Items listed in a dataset
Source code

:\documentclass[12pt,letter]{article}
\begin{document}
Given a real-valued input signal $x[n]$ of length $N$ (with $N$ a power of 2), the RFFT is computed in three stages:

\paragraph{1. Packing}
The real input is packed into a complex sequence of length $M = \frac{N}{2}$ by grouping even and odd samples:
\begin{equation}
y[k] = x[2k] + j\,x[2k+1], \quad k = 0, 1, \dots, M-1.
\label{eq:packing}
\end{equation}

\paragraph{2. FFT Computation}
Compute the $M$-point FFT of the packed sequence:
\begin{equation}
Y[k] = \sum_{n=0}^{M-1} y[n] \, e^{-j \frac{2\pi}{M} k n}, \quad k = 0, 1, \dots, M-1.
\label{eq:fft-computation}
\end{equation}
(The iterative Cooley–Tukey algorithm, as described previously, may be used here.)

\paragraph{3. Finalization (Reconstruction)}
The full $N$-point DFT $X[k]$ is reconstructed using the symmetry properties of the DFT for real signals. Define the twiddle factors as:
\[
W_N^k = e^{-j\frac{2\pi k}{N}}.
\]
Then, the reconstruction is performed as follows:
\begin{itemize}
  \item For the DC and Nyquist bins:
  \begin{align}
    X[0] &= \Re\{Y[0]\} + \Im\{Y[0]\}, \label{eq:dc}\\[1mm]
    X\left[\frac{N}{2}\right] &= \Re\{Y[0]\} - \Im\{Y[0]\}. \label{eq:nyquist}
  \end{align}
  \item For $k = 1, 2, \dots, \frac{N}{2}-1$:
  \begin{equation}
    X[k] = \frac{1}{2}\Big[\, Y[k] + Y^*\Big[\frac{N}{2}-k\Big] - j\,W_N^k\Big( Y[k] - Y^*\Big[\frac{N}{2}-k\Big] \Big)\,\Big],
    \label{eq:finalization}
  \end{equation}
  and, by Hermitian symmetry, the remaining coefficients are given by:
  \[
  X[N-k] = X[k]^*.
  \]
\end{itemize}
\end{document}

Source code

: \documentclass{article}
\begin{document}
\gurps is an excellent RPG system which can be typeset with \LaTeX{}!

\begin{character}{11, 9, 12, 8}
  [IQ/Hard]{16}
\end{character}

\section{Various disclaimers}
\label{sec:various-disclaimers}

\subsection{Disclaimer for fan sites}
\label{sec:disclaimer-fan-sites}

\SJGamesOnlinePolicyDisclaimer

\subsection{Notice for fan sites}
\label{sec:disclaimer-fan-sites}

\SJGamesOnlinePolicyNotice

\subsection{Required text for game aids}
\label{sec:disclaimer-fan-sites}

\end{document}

Work required: Would you return the entries exactly as they stand?

Solution for this exercise:
Source code

:\documentclass[12pt,letter]{article}
\begin{document}
Given a real-valued input signal $x[n]$ of length $N$ (with $N$ a power of 2), the RFFT is computed in three stages:

\paragraph{1. Packing}
The real input is packed into a complex sequence of length $M = \frac{N}{2}$ by grouping even and odd samples:
\begin{equation}
y[k] = x[2k] + j\,x[2k+1], \quad k = 0, 1, \dots, M-1.
\label{eq:packing}
\end{equation}

\paragraph{2. FFT Computation}
Compute the $M$-point FFT of the packed sequence:
\begin{equation}
Y[k] = \sum_{n=0}^{M-1} y[n] \, e^{-j \frac{2\pi}{M} k n}, \quad k = 0, 1, \dots, M-1.
\label{eq:fft-computation}
\end{equation}
(The iterative Cooley–Tukey algorithm, as described previously, may be used here.)

\paragraph{3. Finalization (Reconstruction)}
The full $N$-point DFT $X[k]$ is reconstructed using the symmetry properties of the DFT for real signals. Define the twiddle factors as:
\[
W_N^k = e^{-j\frac{2\pi k}{N}}.
\]
Then, the reconstruction is performed as follows:
\begin{itemize}
  \item For the DC and Nyquist bins:
  \begin{align}
    X[0] &= \Re\{Y[0]\} + \Im\{Y[0]\}, \label{eq:dc}\\[1mm]
    X\left[\frac{N}{2}\right] &= \Re\{Y[0]\} - \Im\{Y[0]\}. \label{eq:nyquist}
  \end{align}
  \item For $k = 1, 2, \dots, \frac{N}{2}-1$:
  \begin{equation}
    X[k] = \frac{1}{2}\Big[\, Y[k] + Y^*\Big[\frac{N}{2}-k\Big] - j\,W_N^k\Big( Y[k] - Y^*\Big[\frac{N}{2}-k\Big] \Big)\,\Big],
    \label{eq:finalization}
  \end{equation}
  and, by Hermitian symmetry, the remaining coefficients are given by:
  \[
  X[N-k] = X[k]^*.
  \]
\end{itemize}
\end{document}

Source code

: \documentclass{article}
\begin{document}
\gurps is an excellent RPG system which can be typeset with \LaTeX{}!

\begin{character}{11, 9, 12, 8}
  [IQ/Hard]{16}
\end{character}

\section{Various disclaimers}
\label{sec:various-disclaimers}

\subsection{Disclaimer for fan sites}
\label{sec:disclaimer-fan-sites}

\SJGamesOnlinePolicyDisclaimer

\subsection{Notice for fan sites}
\label{sec:disclaimer-fan-sites}

\SJGamesOnlinePolicyNotice

\subsection{Required text for game aids}
\label{sec:disclaimer-fan-sites}

\end{document}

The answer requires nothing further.